§ Task statement
What is needed is every line of the data that includes the word "sebischair". Please copy each one.

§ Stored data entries

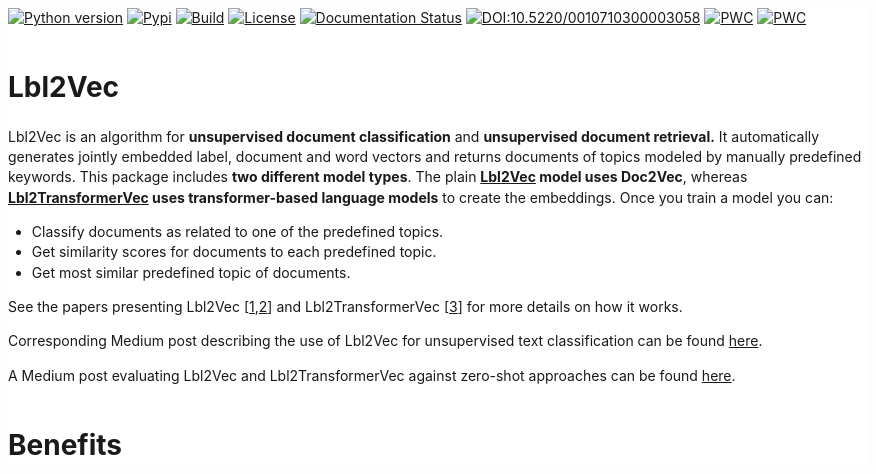 [![Python version](https://img.shields.io/badge/python-%3E%3D3.8-orange)](https://pypi.org/project/lbl2vec/)
[![Pypi](https://img.shields.io/pypi/v/lbl2vec.svg)](https://pypi.org/project/lbl2vec/)
[![Build](https://img.shields.io/github/actions/workflow/status/sebischair/Lbl2Vec/testing.yml?branch=main)](https://pypi.org/project/lbl2vec/)
[![License](https://img.shields.io/pypi/l/lbl2vec.svg)](https://github.com/sebischair/Lbl2Vec/blob/main/LICENSE)
[![Documentation Status](https://readthedocs.org/projects/lbl2vec/badge/?version=latest)](https://lbl2vec.readthedocs.io/en/latest/?badge=latest)
[![DOI:10.5220/0010710300003058](https://zenodo.org/badge/DOI/10.5220/0010710300003058.svg)](https://doi.org/10.5220/0010710300003058)
[![PWC](https://img.shields.io/endpoint.svg?url=https://paperswithcode.com/badge/lbl2vec-an-embedding-based-approach-for/unsupervised-text-classification-on-1)](https://paperswithcode.com/sota/unsupervised-text-classification-on-1?p=lbl2vec-an-embedding-based-approach-for)
[![PWC](https://img.shields.io/endpoint.svg?url=https://paperswithcode.com/badge/lbl2vec-an-embedding-based-approach-for/unsupervised-text-classification-on-ag-news)](https://paperswithcode.com/sota/unsupervised-text-classification-on-ag-news?p=lbl2vec-an-embedding-based-approach-for)

Lbl2Vec
======= 

Lbl2Vec is an algorithm for **unsupervised document classification** and **unsupervised document retrieval.** It
automatically generates jointly embedded label, document and word vectors and returns documents of topics modeled by
manually predefined keywords. This package includes **two different model types**. The plain **[Lbl2Vec](#lbl2vec-model)
model
uses
Doc2Vec**, whereas **[Lbl2TransformerVec](#lbl2transformervec-model) uses transformer-based language models** to create
the
embeddings. Once you
train a model you can:

* Classify documents as related to one of the predefined topics.
* Get similarity scores for documents to each predefined topic.
* Get most similar predefined topic of documents.

See the papers presenting Lbl2Vec [[1](https://www.scitepress.org/Link.aspx?doi=10.5220/0010710300003058),[2](https://doi.org/10.1007/978-3-031-24197-0_4)]
and Lbl2TransformerVec [[3](https://arxiv.org/abs/2211.16285)] for more details on how it
works.

Corresponding Medium post describing the use of Lbl2Vec for unsupervised text classification can be
found [here](https://towardsdatascience.com/unsupervised-text-classification-with-lbl2vec-6c5e040354de). 

A Medium post evaluating Lbl2Vec and Lbl2TransformerVec against zero-shot approaches can be found [here](https://medium.com/towards-data-science/zero-shot-vs-similarity-based-text-classification-83115d9879f5).

# Benefits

§ Result of this task
[![Build](https://img.shields.io/github/actions/workflow/status/sebischair/Lbl2Vec/testing.yml?branch=main)](https://pypi.org/project/lbl2vec/)
[![License](https://img.shields.io/pypi/l/lbl2vec.svg)](https://github.com/sebischair/Lbl2Vec/blob/main/LICENSE)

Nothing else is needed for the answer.